> _WHAT YOU HAVE TO DO_
Only the lines from the beginning of the entries through the one that holds "O Background-Mágico é" may appear in the answer, written out exactly and free of pictures.

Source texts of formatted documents
——————
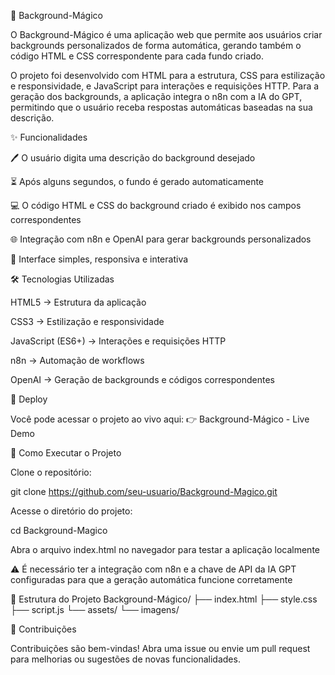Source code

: 🎨 Background-Mágico

O Background-Mágico é uma aplicação web que permite aos usuários criar backgrounds personalizados de forma automática, gerando também o código HTML e CSS correspondente para cada fundo criado.

O projeto foi desenvolvido com HTML para a estrutura, CSS para estilização e responsividade, e JavaScript para interações e requisições HTTP. Para a geração dos backgrounds, a aplicação integra o n8n com a IA do GPT, permitindo que o usuário receba respostas automáticas baseadas na sua descrição.

✨ Funcionalidades

🖊 O usuário digita uma descrição do background desejado

⏳ Após alguns segundos, o fundo é gerado automaticamente

💻 O código HTML e CSS do background criado é exibido nos campos correspondentes

🌐 Integração com n8n e OpenAI para gerar backgrounds personalizados

🎨 Interface simples, responsiva e interativa

🛠️ Tecnologias Utilizadas

HTML5 → Estrutura da aplicação

CSS3 → Estilização e responsividade

JavaScript (ES6+) → Interações e requisições HTTP

n8n → Automação de workflows

OpenAI → Geração de backgrounds e códigos correspondentes


🔗 Deploy

Você pode acessar o projeto ao vivo aqui:
👉 Background-Mágico - Live Demo


🚀 Como Executar o Projeto

Clone o repositório:

git clone https://github.com/seu-usuario/Background-Magico.git


Acesse o diretório do projeto:

cd Background-Magico


Abra o arquivo index.html no navegador para testar a aplicação localmente

⚠️ É necessário ter a integração com n8n e a chave de API da IA GPT configuradas para que a geração automática funcione corretamente

📂 Estrutura do Projeto
Background-Mágico/
├── index.html
├── style.css
├── script.js
└── assets/
    └── imagens/

🤝 Contribuições

Contribuições são bem-vindas!
Abra uma issue ou envie um pull request para melhorias ou sugestões de novas funcionalidades.
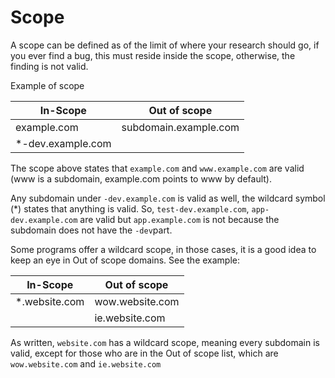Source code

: # Scope

A scope can be defined as of the limit of where your research should go, if you ever find a bug, this must reside inside the scope, otherwise, the finding is not valid.

Example of scope

| In-Scope | Out of scope |
|---|---|
|example.com| subdomain.example.com|
|*-dev.example.com||

The scope above states that `example.com` and `www.example.com` are valid (www is a subdomain, example.com points to www by default).

Any subdomain under `-dev.example.com`  is valid as well, the wildcard symbol (*) states that anything is valid. So, `test-dev.example.com`, `app-dev.example.com` are valid but `app.example.com` is not because the subdomain does not have the `-dev`part.

Some programs offer a wildcard scope, in those cases, it is a good idea to keep an eye in Out of scope domains. See the example:

| In-Scope | Out of scope |
|---|---|
|*.website.com| wow.website.com|
||ie.website.com| 


As written, `website.com` has a wildcard scope, meaning every subdomain is valid, except for those who are in the Out of scope list, which are `wow.website.com` and `ie.website.com`
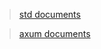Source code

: 
>[std documents](file:///home/arash/.rustup/toolchains/stable-x86_64-unknown-linux-gnu/share/doc/rust/html/index.html)

>[axum documents](file:///rust/axum/target/doc/axum/index.html)



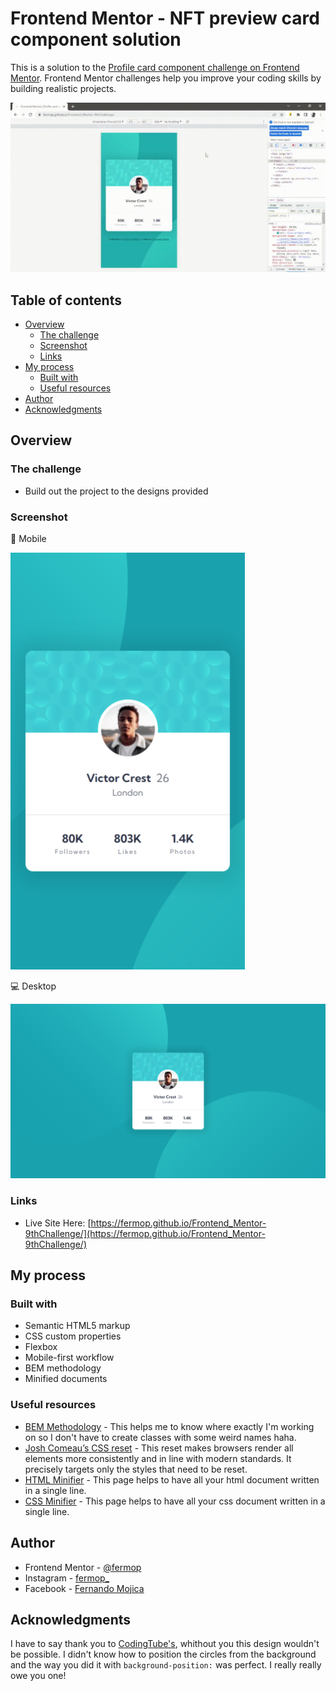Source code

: # Frontend Mentor - NFT preview card component solution

This is a solution to the [Profile card component challenge on Frontend Mentor](https://www.frontendmentor.io/challenges/profile-card-component-cfArpWshJ). Frontend Mentor challenges help you improve your coding skills by building realistic projects.

![sample](./assets/video/sample.gif)

## Table of contents

- [Overview](#overview)
  - [The challenge](#the-challenge)
  - [Screenshot](#screenshot)
  - [Links](#links)
- [My process](#my-process)
  - [Built with](#built-with)
  - [Useful resources](#useful-resources)
- [Author](#author)
- [Acknowledgments](#acknowledgments)

## Overview

### The challenge

- Build out the project to the designs provided

### Screenshot

📱 Mobile

![Mobile](./assets/images/mobile.png)

💻 Desktop

![Desktop](./assets/images/desktop.png)

### Links

- Live Site Here: [https://fermop.github.io/Frontend_Mentor-9thChallenge/](https://fermop.github.io/Frontend_Mentor-9thChallenge/)

## My process

### Built with

- Semantic HTML5 markup
- CSS custom properties
- Flexbox
- Mobile-first workflow
- BEM methodology
- Minified documents

### Useful resources

- [BEM Methodology](https://9elements.com/bem-cheat-sheet/) - This helps me to know where exactly I'm working on so I don't have to create classes with some weird names haha.
- [Josh Comeau’s CSS reset](https://www.joshwcomeau.com/css/custom-css-reset/) - This reset makes browsers render all elements more consistently and in line with modern standards. It precisely targets only the styles that need to be reset.
- [HTML Minifier](https://codebeautify.org/minify-html) - This page helps to have all your html document written in a single line.
- [CSS Minifier](https://cssminifier.org/) - This page helps to have all your css document written in a single line.

## Author

- Frontend Mentor - [@fermop](https://www.frontendmentor.io/profile/fermop)
- Instagram - [fermop_](https://www.instagram.com/fermop_/)
- Facebook - [Fernando Mojica](https://www.facebook.com/fernando.mojica.758737/)

## Acknowledgments

I have to say thank you to [CodingTube's](https://www.youtube.com/@CodingTube), whithout you this design wouldn't be possible. I didn't know how to position the circles from the background and the way you did it with `background-position:` was perfect. I really really owe you one!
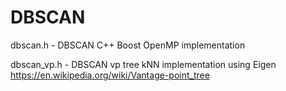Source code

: DBSCAN
======

dbscan.h - DBSCAN C++ Boost OpenMP implementation

dbscan_vp.h - DBSCAN vp tree kNN implementation using Eigen https://en.wikipedia.org/wiki/Vantage-point_tree
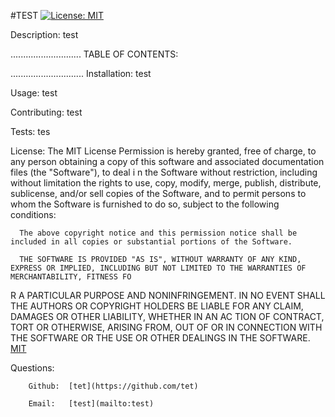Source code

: #TEST  [![License: MIT](https://img.shields.io/badge/License-MIT-yellow.svg)](https://opensource.org/licenses/MIT)

Description:  test


............................
                                TABLE OF CONTENTS:

.............................
Installation:    test

Usage:  test

Contributing:  test

Tests:  tes

License:  The MIT License
        Permission is hereby granted, free of charge, to any person obtaining a copy of this software and associated documentation files (the "Software"), to deal i
n the Software without restriction, including without limitation the rights to use, copy, modify, merge, publish, distribute, sublicense, and/or sell copies of the 
Software, and to permit persons to whom the Software is furnished to do so, subject to the following conditions:

      The above copyright notice and this permission notice shall be included in all copies or substantial portions of the Software.

      THE SOFTWARE IS PROVIDED "AS IS", WITHOUT WARRANTY OF ANY KIND, EXPRESS OR IMPLIED, INCLUDING BUT NOT LIMITED TO THE WARRANTIES OF MERCHANTABILITY, FITNESS FO
R A PARTICULAR PURPOSE AND NONINFRINGEMENT. IN NO EVENT SHALL THE AUTHORS OR COPYRIGHT HOLDERS BE LIABLE FOR ANY CLAIM, DAMAGES OR OTHER LIABILITY, WHETHER IN AN AC
TION OF CONTRACT, TORT OR OTHERWISE, ARISING FROM, OUT OF OR IN CONNECTION WITH THE SOFTWARE OR THE USE OR OTHER DEALINGS IN THE SOFTWARE.
        [MIT](https://opensource.org/licenses/MIT)

Questions:

        Github:  [tet](https://github.com/tet)

        Email:   [test](mailto:test)

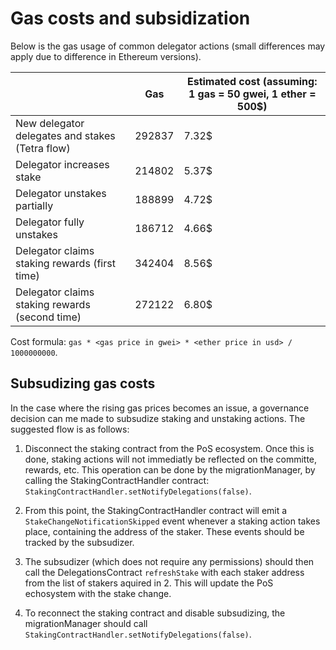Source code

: # Gas costs and subsidization

Below is the gas usage of common delegator actions (small differences may apply due to difference in Ethereum versions).

|                                                 | Gas    | Estimated cost (assuming: 1 gas = 50 gwei, 1 ether = 500$) |
|-------------------------------------------------|--------|------------------------------------------------------------|
| New delegator delegates and stakes (Tetra flow) | 292837 | 7.32$                                                      |
| Delegator increases stake                       | 214802 | 5.37$                                                      |
| Delegator unstakes partially                    | 188899 | 4.72$                                                      |
| Delegator fully unstakes                        | 186712 | 4.66$                                                      |
| Delegator claims staking rewards (first time)   | 342404 | 8.56$                                                      |
| Delegator claims staking rewards (second time)  | 272122 | 6.80$                                                      |

Cost formula: `gas * <gas price in gwei> * <ether price in usd> / 1000000000`.

## Subsudizing gas costs

In the case where the rising gas prices becomes an issue, a governance decision can me made to subsudize staking and unstaking actions.
The suggested flow is as follows:

1. Disconnect the staking contract from the PoS ecosystem. Once this is done, staking actions will not immediatly be reflected on the committe, rewards, etc.
  This operation can be done by the migrationManager, by calling the StakingContractHandler contract: `StakingContractHandler.setNotifyDelegations(false)`.
  
2. From this point, the StakingContractHandler contract will emit a `StakeChangeNotificationSkipped` event whenever a staking action takes place, containing the address of the staker. These events should be tracked by the subsudizer.

3. The subsudizer (which does not require any permissions) should then call the DelegationsContract `refreshStake` with each staker address from the list of stakers aquired in 2. This will update the PoS echosystem with the stake change.

4. To reconnect the staking contract and disable subsudizing, the migrationManager should call `StakingContractHandler.setNotifyDelegations(false)`.


  
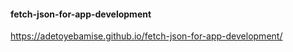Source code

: #### fetch-json-for-app-development

https://adetoyebamise.github.io/fetch-json-for-app-development/
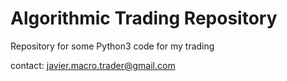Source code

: Algorithmic Trading Repository
===========================================================

Repository for some Python3 code for my trading

contact: javier.macro.trader@gmail.com

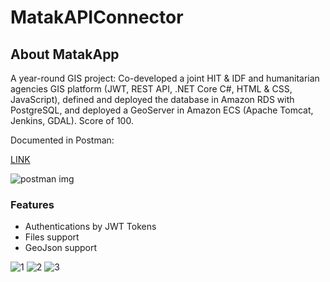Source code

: # MatakAPIConnector

## About MatakApp
A year-round GIS project: Co-developed a joint HIT & IDF and humanitarian agencies GIS platform (JWT, REST API, .NET Core C#, HTML & CSS, JavaScript), defined and deployed the database in Amazon RDS with PostgreSQL, and deployed a GeoServer in Amazon ECS (Apache Tomcat, Jenkins, GDAL). Score of 100.


Documented in Postman:

[LINK](https://documenter.getpostman.com/view/7173606/S1LsXpsP)

![postman img](https://live.staticflickr.com/65535/48520708747_7336ac831c_m.jpg)

### Features
- Authentications by JWT Tokens 
- Files support
- GeoJson support


![1](https://i.imgur.com/cCVNsM8.png)
![2](https://i.imgur.com/fKZfihO.png)
![3](https://i.imgur.com/82cfPdj.png)
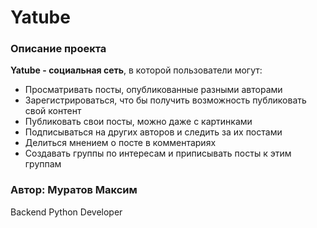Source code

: # Yatube

### Описание проекта
**Yatube - социальная сеть**, в которой пользователи могут:
- Просматривать посты, опубликованные разными авторами
- Зарегистрироваться, что бы получить возможность публиковать свой контент
- Публиковать свои посты, можно даже с картинками
- Подписываться на других авторов и следить за их постами
- Делиться мнением о посте в комментариях
- Создавать группы по интересам и приписывать посты к этим группам

### Автор: Муратов Максим
Backend Python Developer

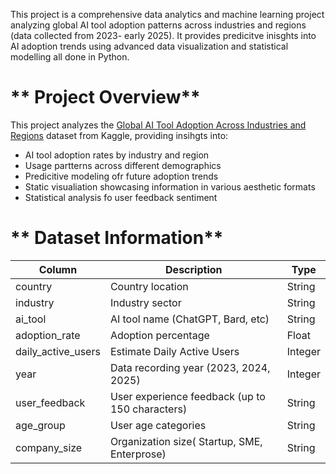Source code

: This project is a comprehensive data analytics and machine learning project analyzing global AI tool adoption patterns across industries and regions (data collected from 2023- early 2025). It provides predicitve inisghts into AI adoption trends using advanced data visualization and statistical modelling all done in Python.

# ** Project Overview**
This project analyzes the [Global AI Tool Adoption Across Industries and Regions]((https://www.kaggle.com/datasets/tfisthis/global-ai-tool-adoption-across-industries)) dataset from Kaggle, providing insihgts into: 
- AI tool adoption rates by industry and region
- Usage partterns across different demographics
- Predicitive modeling ofr future adoption trends
- Static visualiation showcasing information in various aesthetic formats
- Statistical analysis fo user feedback sentiment

# ** Dataset Information**
| Column  | Description | Type |
|----------|----------|----------|
| country    | Country location     | String|
| industry    | Industry sector     | String|
| ai_tool    | AI tool name (ChatGPT, Bard, etc)     | String|
| adoption_rate    | Adoption percentage     | Float|
| daily_active_users    | Estimate Daily Active Users     | Integer|
| year    | Data recording year (2023, 2024, 2025)     | Integer|
| user_feedback    | User experience feedback (up to 150 characters)     |String|
| age_group    | User age categories     | String|
| company_size    | Organization size( Startup, SME, Enterprose)     | String|

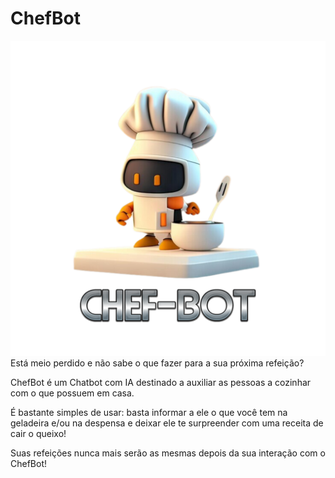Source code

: # ChefBot
<img src="chefbot.png">
Está meio perdido e não sabe o que fazer para a sua próxima refeição?

ChefBot é um Chatbot com IA destinado a auxiliar as pessoas a cozinhar com o que possuem em casa.

É bastante simples de usar: basta informar a ele o que você tem na geladeira e/ou na despensa e deixar ele te surpreender com uma receita de cair o queixo!

Suas refeições nunca mais serão as mesmas depois da sua interação com o ChefBot!
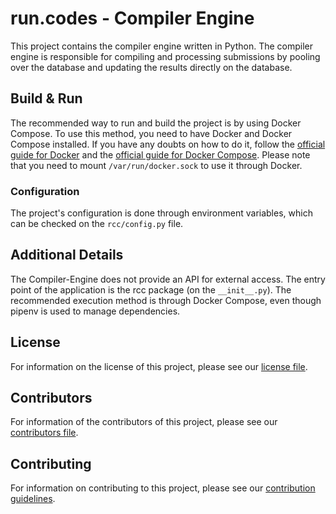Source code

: # run.codes - Compiler Engine

This project contains the compiler engine written in Python. The compiler engine is responsible for compiling 
and processing submissions by pooling over the database and updating the results directly on the database.

## Build & Run

The recommended way to run and build the project is by using Docker Compose. To use this method, you need to have Docker and Docker Compose installed. If you have any doubts on how to do it, follow the [official guide for Docker](https://docs.docker.com/engine/install/) and the [official guide for Docker Compose](https://docs.docker.com/compose/install/). Please note that you need to mount `/var/run/docker.sock` to use it through Docker.

### Configuration

The project's configuration is done through environment variables, which can be checked on the `rcc/config.py` file.

## Additional Details

The Compiler-Engine does not provide an API for external access. The entry point of the application is the 
rcc package (on the `__init__.py`). The recommended execution method is through Docker Compose, even though
pipenv is used to manage dependencies.

## License

For information on the license of this project, please see our [license file](LICENSE.md).

## Contributors

For information of the contributors of this project, please see our [contributors file](CONTRIBUTORS.md).

## Contributing

For information on contributing to this project, please see our [contribution guidelines](CONTRIBUTING.md).
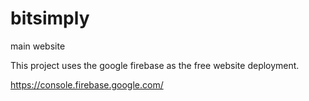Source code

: # bitsimply
main website


This project uses the google firebase as the free website deployment. 

https://console.firebase.google.com/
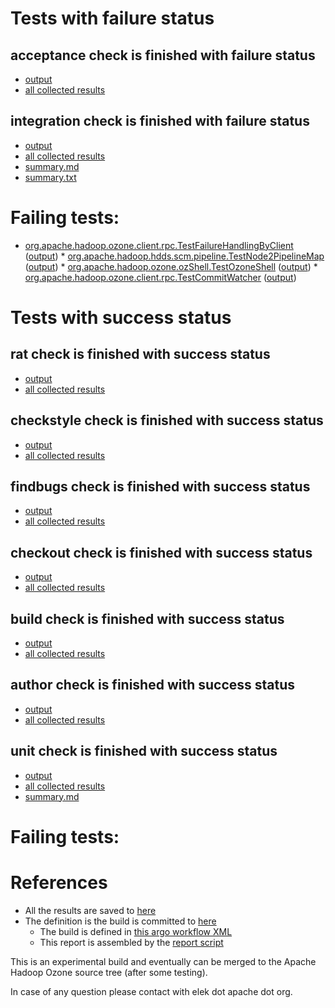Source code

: # Tests with failure status

## acceptance check is finished with failure status

   * [output](https://raw.githubusercontent.com/elek/ozone-ci/master/trunk/trunk-nightly-adhoc-20190827-ds46k/acceptance/output.log)
   * [all collected results](https://github.com/elek/ozone-ci/tree/master/trunk/trunk-nightly-adhoc-20190827-ds46k/acceptance)


## integration check is finished with failure status

   * [output](https://raw.githubusercontent.com/elek/ozone-ci/master/trunk/trunk-nightly-adhoc-20190827-ds46k/integration/output.log)
   * [all collected results](https://github.com/elek/ozone-ci/tree/master/trunk/trunk-nightly-adhoc-20190827-ds46k/integration)
   * [summary.md](https://github.com/elek/ozone-ci/tree/master/trunk/trunk-nightly-adhoc-20190827-ds46k/integration/summary.md)
   * [summary.txt](https://github.com/elek/ozone-ci/tree/master/trunk/trunk-nightly-adhoc-20190827-ds46k/integration/summary.txt)

# Failing tests: 

 * [org.apache.hadoop.ozone.client.rpc.TestFailureHandlingByClient](hadoop-ozone/integration-test/org.apache.hadoop.ozone.client.rpc.TestFailureHandlingByClient.txt) ([output](hadoop-ozone/integration-test/org.apache.hadoop.ozone.client.rpc.TestFailureHandlingByClient-output.txt/)) * [org.apache.hadoop.hdds.scm.pipeline.TestNode2PipelineMap](hadoop-ozone/integration-test/org.apache.hadoop.hdds.scm.pipeline.TestNode2PipelineMap.txt) ([output](hadoop-ozone/integration-test/org.apache.hadoop.hdds.scm.pipeline.TestNode2PipelineMap-output.txt/)) * [org.apache.hadoop.ozone.ozShell.TestOzoneShell](hadoop-ozone/integration-test/org.apache.hadoop.ozone.ozShell.TestOzoneShell.txt) ([output](hadoop-ozone/integration-test/org.apache.hadoop.ozone.ozShell.TestOzoneShell-output.txt/)) * [org.apache.hadoop.ozone.client.rpc.TestCommitWatcher](hadoop-ozone/integration-test/org.apache.hadoop.ozone.client.rpc.TestCommitWatcher.txt) ([output](hadoop-ozone/integration-test/org.apache.hadoop.ozone.client.rpc.TestCommitWatcher-output.txt/))



# Tests with success status

## rat check is finished with success status

   * [output](https://raw.githubusercontent.com/elek/ozone-ci/master/trunk/trunk-nightly-adhoc-20190827-ds46k/rat/output.log)
   * [all collected results](https://github.com/elek/ozone-ci/tree/master/trunk/trunk-nightly-adhoc-20190827-ds46k/rat)


## checkstyle check is finished with success status

   * [output](https://raw.githubusercontent.com/elek/ozone-ci/master/trunk/trunk-nightly-adhoc-20190827-ds46k/checkstyle/output.log)
   * [all collected results](https://github.com/elek/ozone-ci/tree/master/trunk/trunk-nightly-adhoc-20190827-ds46k/checkstyle)


## findbugs check is finished with success status

   * [output](https://raw.githubusercontent.com/elek/ozone-ci/master/trunk/trunk-nightly-adhoc-20190827-ds46k/findbugs/output.log)
   * [all collected results](https://github.com/elek/ozone-ci/tree/master/trunk/trunk-nightly-adhoc-20190827-ds46k/findbugs)


## checkout check is finished with success status

   * [output](https://raw.githubusercontent.com/elek/ozone-ci/master/trunk/trunk-nightly-adhoc-20190827-ds46k/checkout/output.log)
   * [all collected results](https://github.com/elek/ozone-ci/tree/master/trunk/trunk-nightly-adhoc-20190827-ds46k/checkout)


## build check is finished with success status

   * [output](https://raw.githubusercontent.com/elek/ozone-ci/master/trunk/trunk-nightly-adhoc-20190827-ds46k/build/output.log)
   * [all collected results](https://github.com/elek/ozone-ci/tree/master/trunk/trunk-nightly-adhoc-20190827-ds46k/build)


## author check is finished with success status

   * [output](https://raw.githubusercontent.com/elek/ozone-ci/master/trunk/trunk-nightly-adhoc-20190827-ds46k/author/output.log)
   * [all collected results](https://github.com/elek/ozone-ci/tree/master/trunk/trunk-nightly-adhoc-20190827-ds46k/author)


## unit check is finished with success status

   * [output](https://raw.githubusercontent.com/elek/ozone-ci/master/trunk/trunk-nightly-adhoc-20190827-ds46k/unit/output.log)
   * [all collected results](https://github.com/elek/ozone-ci/tree/master/trunk/trunk-nightly-adhoc-20190827-ds46k/unit)
   * [summary.md](https://github.com/elek/ozone-ci/tree/master/trunk/trunk-nightly-adhoc-20190827-ds46k/unit/summary.md)

# Failing tests: 






# References

 * All the results are saved to [here](https://github.com/elek/ozone-ci/tree/master/trunk/trunk-nightly-adhoc-20190827-ds46k/)
 * The definition is the build is committed to [here](https://github.com/elek/argo-ozone)
    * The build is defined in [this argo workflow XML](https://github.com/elek/argo-ozone/blob/master/ozone-build.yaml)
    * This report is assembled by the [report script](https://github.com/elek/argo-ozone/blob/master/scripts/report.sh)

This is an experimental build and eventually can be merged to the Apache Hadoop Ozone source tree (after some testing).

In case of any question please contact with elek dot apache dot org.
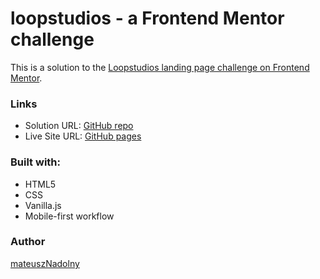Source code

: # loopstudios - a Frontend Mentor challenge

This is a solution to the [Loopstudios landing page challenge on Frontend Mentor](https://www.frontendmentor.io/challenges/loopstudios-landing-page-N88J5Onjw).

### Links

- Solution URL: [GitHub repo](https://github.com/mateuszNadolny/loopstudios)
- Live Site URL: [GitHub pages](https://mateusznadolny.github.io/loopstudios/)

### Built with:

- HTML5
- CSS
- Vanilla.js
- Mobile-first workflow

### Author

[mateuszNadolny](https://github.com/mateuszNadolny)
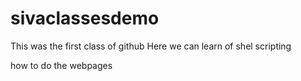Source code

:# sivaclassesdemo

This was the first class of github
Here we can learn of shel scripting

how to do the webpages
——————
> _TASK ANSWER_
Source code

: 🎨 Background-Mágico

O Background-Mágico é uma aplicação web que permite aos usuários criar backgrounds personalizados de forma automática, gerando também o código HTML e CSS correspondente para cada fundo criado.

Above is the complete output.